Hier kann die bereits erwähnte Einerseits „Ökonomie der Aufmerksamkeit“ als Erklärung herhalten, weiters spielen menschliche Erwartungen hier eine schwerwiegende Rolle. Der Sozialtheoretiker Niklas Luhmann konnte darstellen, wie Erwartungen, die wir alle an unser Gegenüber stellen, Kommunikation und Sichtweise beeinflussen. Luhmanns Funktion der Erwartung wird im soziokulturellen Umfeld verstärkt durch die Erwartung einer Erwartung, der mehrfachen Kontingenz von Erwartungserwartung – diese Erwartungserwartung wirkt gleichsam als zukünftiger Zustand auf unsere Entscheidungen.

Die Theorie Luhmanns konnte seinerzeit nicht von einer Erwartung gegenüber Angeboten in einer virtuellen Welt ausgehen. Luhmann betrachtete die zwischenmenschliche Kommunikation. Allerdings haben wir uns in der Zwischenzeit darauf eingelassen, die Unterhaltungen mit Familie und Freunden zum Großteil über digitale Dienste zu führen und geben damit einen Großteil unserer Erwartungen jemandem preis, der mit diesen Daten durchaus etwas anfangen kann.

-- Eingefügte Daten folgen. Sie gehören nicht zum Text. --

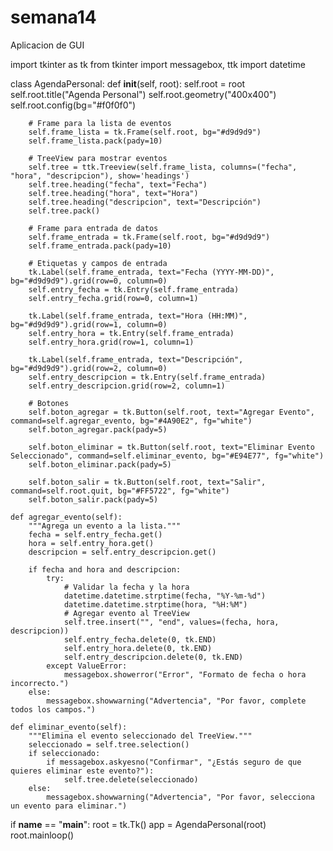 # semana14
Aplicacion de GUI

import tkinter as tk
from tkinter import messagebox, ttk
import datetime

class AgendaPersonal:
    def __init__(self, root):
        self.root = root
        self.root.title("Agenda Personal")
        self.root.geometry("400x400")
        self.root.config(bg="#f0f0f0")

        # Frame para la lista de eventos
        self.frame_lista = tk.Frame(self.root, bg="#d9d9d9")
        self.frame_lista.pack(pady=10)

        # TreeView para mostrar eventos
        self.tree = ttk.Treeview(self.frame_lista, columns=("fecha", "hora", "descripcion"), show='headings')
        self.tree.heading("fecha", text="Fecha")
        self.tree.heading("hora", text="Hora")
        self.tree.heading("descripcion", text="Descripción")
        self.tree.pack()

        # Frame para entrada de datos
        self.frame_entrada = tk.Frame(self.root, bg="#d9d9d9")
        self.frame_entrada.pack(pady=10)

        # Etiquetas y campos de entrada
        tk.Label(self.frame_entrada, text="Fecha (YYYY-MM-DD)", bg="#d9d9d9").grid(row=0, column=0)
        self.entry_fecha = tk.Entry(self.frame_entrada)
        self.entry_fecha.grid(row=0, column=1)

        tk.Label(self.frame_entrada, text="Hora (HH:MM)", bg="#d9d9d9").grid(row=1, column=0)
        self.entry_hora = tk.Entry(self.frame_entrada)
        self.entry_hora.grid(row=1, column=1)

        tk.Label(self.frame_entrada, text="Descripción", bg="#d9d9d9").grid(row=2, column=0)
        self.entry_descripcion = tk.Entry(self.frame_entrada)
        self.entry_descripcion.grid(row=2, column=1)

        # Botones
        self.boton_agregar = tk.Button(self.root, text="Agregar Evento", command=self.agregar_evento, bg="#4A90E2", fg="white")
        self.boton_agregar.pack(pady=5)

        self.boton_eliminar = tk.Button(self.root, text="Eliminar Evento Seleccionado", command=self.eliminar_evento, bg="#E94E77", fg="white")
        self.boton_eliminar.pack(pady=5)

        self.boton_salir = tk.Button(self.root, text="Salir", command=self.root.quit, bg="#FF5722", fg="white")
        self.boton_salir.pack(pady=5)

    def agregar_evento(self):
        """Agrega un evento a la lista."""
        fecha = self.entry_fecha.get()
        hora = self.entry_hora.get()
        descripcion = self.entry_descripcion.get()

        if fecha and hora and descripcion:
            try:
                # Validar la fecha y la hora
                datetime.datetime.strptime(fecha, "%Y-%m-%d")
                datetime.datetime.strptime(hora, "%H:%M")
                # Agregar evento al TreeView
                self.tree.insert("", "end", values=(fecha, hora, descripcion))
                self.entry_fecha.delete(0, tk.END)
                self.entry_hora.delete(0, tk.END)
                self.entry_descripcion.delete(0, tk.END)
            except ValueError:
                messagebox.showerror("Error", "Formato de fecha o hora incorrecto.")
        else:
            messagebox.showwarning("Advertencia", "Por favor, complete todos los campos.")

    def eliminar_evento(self):
        """Elimina el evento seleccionado del TreeView."""
        seleccionado = self.tree.selection()
        if seleccionado:
            if messagebox.askyesno("Confirmar", "¿Estás seguro de que quieres eliminar este evento?"):
                self.tree.delete(seleccionado)
        else:
            messagebox.showwarning("Advertencia", "Por favor, selecciona un evento para eliminar.")

if __name__ == "__main__":
    root = tk.Tk()
    app = AgendaPersonal(root)
    root.mainloop()
    
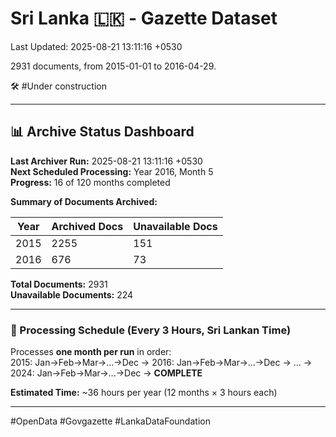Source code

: # Sri Lanka 🇱🇰 - Gazette Dataset

Last Updated: 2025-08-21 13:11:16 +0530

2931 documents, from 2015-01-01 to 2016-04-29.

🛠️ #Under construction

---

## 📊 Archive Status Dashboard

**Last Archiver Run:** 2025-08-21 13:11:16 +0530  
**Next Scheduled Processing:** Year 2016, Month 5  
**Progress:** 16 of 120 months completed

**Summary of Documents Archived:**

| Year | Archived Docs | Unavailable Docs |
|------|---------------|-----------------|
| 2015 | 2255 | 151 |
| 2016 | 676 | 73 |

**Total Documents:** 2931  
**Unavailable Documents:** 224 

---

### 🔄 Processing Schedule (Every 3 Hours, Sri Lankan Time)
Processes **one month per run** in order:  
2015: Jan→Feb→Mar→...→Dec → 2016: Jan→Feb→Mar→...→Dec → ... → 2024: Jan→Feb→Mar→...→Dec → **COMPLETE**

**Estimated Time:** ~36 hours per year (12 months × 3 hours each)

---
#OpenData #Govgazette #LankaDataFoundation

Aus dem Konglomerat von Verhaltens-, Mobilitäts-, Informations- und Kommunikationsdaten sind Algorithmen in der Lage unsere Bedürfnisse und Wünsche mit ziemlicher Genauigkeit im Voraus zu berechnen.

Dies vermittelt den Nutzern dieser Medien das Gefühl Teil einer Sinnesgemeinschaft zu sein. Gleichzeit werden scheinbar Bestätigungen für die Richtigkeit der eigenen Meinungen, Emotionen und Sichtweisen verteilt und dafür Anerkennung ausgesprochen. Was braucht Mensch mehr als die scheinbare Erfüllung und Bestätigung seiner Erwartungen?

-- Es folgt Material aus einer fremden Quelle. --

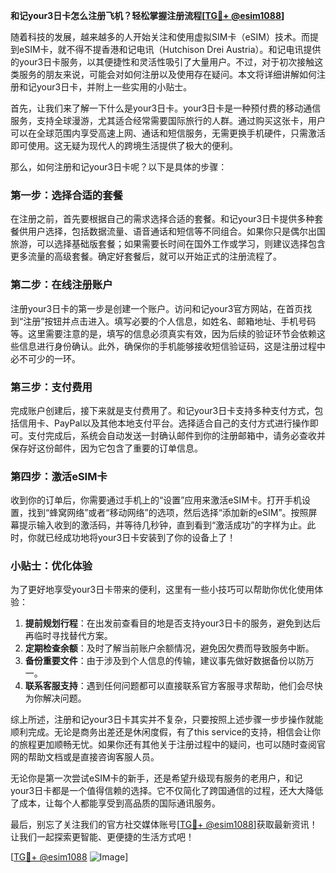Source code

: **和记your3日卡怎么注册飞机？轻松掌握注册流程[[TG💪+ @esim1088](https://t.me/s/esim1088)]**

随着科技的发展，越来越多的人开始关注和使用虚拟SIM卡（eSIM）技术。而提到eSIM卡，就不得不提香港和记电讯（Hutchison Drei Austria）。和记电讯提供的your3日卡服务，以其便捷性和灵活性吸引了大量用户。不过，对于初次接触这类服务的朋友来说，可能会对如何注册以及使用存在疑问。本文将详细讲解如何注册和记your3日卡，并附上一些实用的小贴士。

首先，让我们来了解一下什么是your3日卡。your3日卡是一种预付费的移动通信服务，支持全球漫游，尤其适合经常需要国际旅行的人群。通过购买这张卡，用户可以在全球范围内享受高速上网、通话和短信服务，无需更换手机硬件，只需激活即可使用。这无疑为现代人的跨境生活提供了极大的便利。

那么，如何注册和记your3日卡呢？以下是具体的步骤：

### 第一步：选择合适的套餐

在注册之前，首先要根据自己的需求选择合适的套餐。和记your3日卡提供多种套餐供用户选择，包括数据流量、语音通话和短信等不同组合。如果你只是偶尔出国旅游，可以选择基础版套餐；如果需要长时间在国外工作或学习，则建议选择包含更多流量的高级套餐。确定好套餐后，就可以开始正式的注册流程了。

### 第二步：在线注册账户

注册your3日卡的第一步是创建一个账户。访问和记your3官方网站，在首页找到“注册”按钮并点击进入。填写必要的个人信息，如姓名、邮箱地址、手机号码等。这里需要注意的是，填写的信息必须真实有效，因为后续的验证环节会依赖这些信息进行身份确认。此外，确保你的手机能够接收短信验证码，这是注册过程中必不可少的一环。

### 第三步：支付费用

完成账户创建后，接下来就是支付费用了。和记your3日卡支持多种支付方式，包括信用卡、PayPal以及其他本地支付平台。选择适合自己的支付方式进行操作即可。支付完成后，系统会自动发送一封确认邮件到你的注册邮箱中，请务必查收并保存好这份邮件，因为它包含了重要的订单信息。

### 第四步：激活eSIM卡

收到你的订单后，你需要通过手机上的“设置”应用来激活eSIM卡。打开手机设置，找到“蜂窝网络”或者“移动网络”的选项，然后选择“添加新的eSIM”。按照屏幕提示输入收到的激活码，并等待几秒钟，直到看到“激活成功”的字样为止。此时，你就已经成功地将your3日卡安装到了你的设备上了！

### 小贴士：优化体验

为了更好地享受your3日卡带来的便利，这里有一些小技巧可以帮助你优化使用体验：

1. **提前规划行程**：在出发前查看目的地是否支持your3日卡的服务，避免到达后再临时寻找替代方案。
2. **定期检查余额**：及时了解当前账户余额情况，避免因欠费而导致服务中断。
3. **备份重要文件**：由于涉及到个人信息的传输，建议事先做好数据备份以防万一。
4. **联系客服支持**：遇到任何问题都可以直接联系官方客服寻求帮助，他们会尽快为你解决问题。

综上所述，注册和记your3日卡其实并不复杂，只要按照上述步骤一步步操作就能顺利完成。无论是商务出差还是休闲度假，有了this service的支持，相信会让你的旅程更加顺畅无忧。如果你还有其他关于注册过程中的疑问，也可以随时查阅官网的帮助文档或是直接咨询客服人员。

无论你是第一次尝试eSIM卡的新手，还是希望升级现有服务的老用户，和记your3日卡都是一个值得信赖的选择。它不仅简化了跨国通信的过程，还大大降低了成本，让每个人都能享受到高品质的国际通讯服务。

最后，别忘了关注我们的官方社交媒体账号[[TG💪+ @esim1088](https://t.me/s/esim1088)]获取最新资讯！让我们一起探索更智能、更便捷的生活方式吧！

[[TG💪+ @esim1088](https://t.me/s/esim1088) ![Image](https://i.postimg.cc/4NQfJmqS/Snipaste-2025-05-13-00-14-12.png)]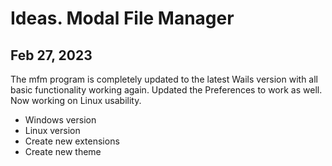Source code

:# Ideas. Modal File Manager

## Feb 27, 2023
The mfm program is completely updated to the latest Wails version with all basic functionality working again. Updated the Preferences to work as well. Now working on Linux usability.
- Windows version
- Linux version
- Create new extensions
- Create new theme
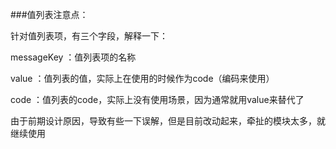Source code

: ###值列表注意点：

针对值列表项，有三个字段，解释一下：

messageKey ：值列表项的名称

value ：值列表的值，实际上在使用的时候作为code（编码来使用）

code ：值列表的code，实际上没有使用场景，因为通常就用value来替代了

由于前期设计原因，导致有些一下误解，但是目前改动起来，牵扯的模块太多，就继续使用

Sollten wir trotzdem in die Situation kommen, die uns vor die Aufgabe stellt, eine komplexe Angelegenheit zu lösen, brauchen wir nicht, wie vor 25 Jahren noch, unsere Vergangenheit nach einer Entscheidungshilfe zu durchsuchen. Damals konnte uns ein ähnlich erscheinendes, früher erfolgreich gelöstes Problem helfen. Heute kann uns ein Algorithmus dieses Problem abnehmen und damit eine Lösung anbieten, d.h. unsere Erwartungen erfüllen. Der Aufwand für uns ist ungleich geringer, als müssten wir selbst Lösungen für alltagliche Probleme finden. Dies kann als Basis des Erfolgs dieser Dienste angesehen werden – dass damit Werte wie Kreativität und Freiheit von Entscheidungen unter anderen Prämissen als bisher zu betrachten sind, wird derzeit noch ausgeblendet. Unsere eigene Problemlösungskompetenz wird dadurch allerdings minimiert.